EXERCISE BRIEF
Using the data beneath this instruction, retype only the lines from the one that contains "for package @mu-ui/mu-loading" down to the one that contains "add loading component", both included, exactly as they appear.
───── DATASET EXCERPTS ─────
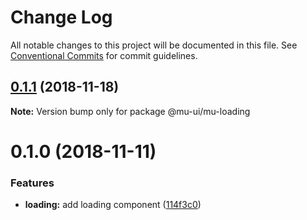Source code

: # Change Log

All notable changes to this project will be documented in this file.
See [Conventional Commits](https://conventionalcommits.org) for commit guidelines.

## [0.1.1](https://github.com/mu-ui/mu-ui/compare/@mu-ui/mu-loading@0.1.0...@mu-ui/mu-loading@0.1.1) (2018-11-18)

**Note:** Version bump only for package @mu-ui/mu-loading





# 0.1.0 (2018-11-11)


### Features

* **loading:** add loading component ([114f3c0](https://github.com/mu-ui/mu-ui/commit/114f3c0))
─────
───── DATASET EXCERPTS ─────
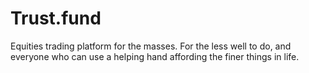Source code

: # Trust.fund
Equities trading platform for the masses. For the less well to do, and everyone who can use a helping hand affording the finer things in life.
─────
───── DATASET EXCERPTS ─────
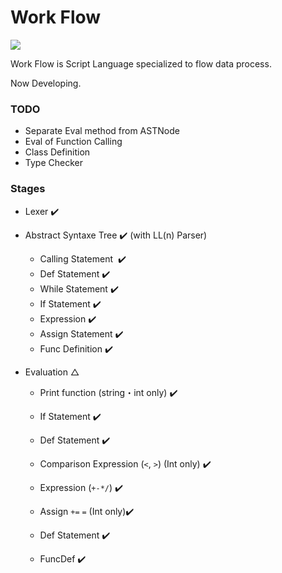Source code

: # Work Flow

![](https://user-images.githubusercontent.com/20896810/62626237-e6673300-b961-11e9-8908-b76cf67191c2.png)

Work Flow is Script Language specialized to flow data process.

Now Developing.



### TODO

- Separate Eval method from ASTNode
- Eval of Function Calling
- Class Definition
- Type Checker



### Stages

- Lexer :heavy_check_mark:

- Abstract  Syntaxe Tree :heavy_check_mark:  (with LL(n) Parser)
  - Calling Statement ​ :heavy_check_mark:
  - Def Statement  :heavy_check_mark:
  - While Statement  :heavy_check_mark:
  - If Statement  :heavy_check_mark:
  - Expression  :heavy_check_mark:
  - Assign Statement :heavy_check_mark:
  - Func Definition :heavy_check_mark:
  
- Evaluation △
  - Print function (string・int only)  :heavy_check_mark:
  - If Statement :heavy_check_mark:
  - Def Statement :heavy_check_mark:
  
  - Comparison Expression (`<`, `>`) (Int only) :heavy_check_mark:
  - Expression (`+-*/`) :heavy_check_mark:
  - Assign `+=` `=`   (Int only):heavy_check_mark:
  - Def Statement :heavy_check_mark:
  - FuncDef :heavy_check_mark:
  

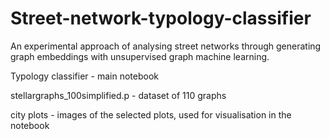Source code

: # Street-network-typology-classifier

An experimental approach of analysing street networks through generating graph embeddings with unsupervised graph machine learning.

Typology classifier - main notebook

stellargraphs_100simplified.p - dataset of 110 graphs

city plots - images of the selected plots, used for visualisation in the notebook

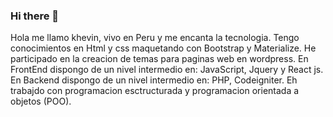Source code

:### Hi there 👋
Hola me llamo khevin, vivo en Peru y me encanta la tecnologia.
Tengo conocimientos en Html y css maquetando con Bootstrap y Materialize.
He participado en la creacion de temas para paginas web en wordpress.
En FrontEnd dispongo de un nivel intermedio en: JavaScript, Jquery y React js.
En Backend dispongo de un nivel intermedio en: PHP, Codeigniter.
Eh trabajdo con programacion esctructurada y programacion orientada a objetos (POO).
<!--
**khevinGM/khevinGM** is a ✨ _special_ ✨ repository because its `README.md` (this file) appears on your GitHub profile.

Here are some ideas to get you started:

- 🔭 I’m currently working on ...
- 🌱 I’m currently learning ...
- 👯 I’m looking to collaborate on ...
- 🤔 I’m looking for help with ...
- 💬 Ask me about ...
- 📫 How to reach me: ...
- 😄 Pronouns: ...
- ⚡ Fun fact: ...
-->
─────
OUTPUT OF THE EXERCISE
**Note:** Version bump only for package @mu-ui/mu-loading





# 0.1.0 (2018-11-11)


### Features

* **loading:** add loading component ([114f3c0](https://github.com/mu-ui/mu-ui/commit/114f3c0))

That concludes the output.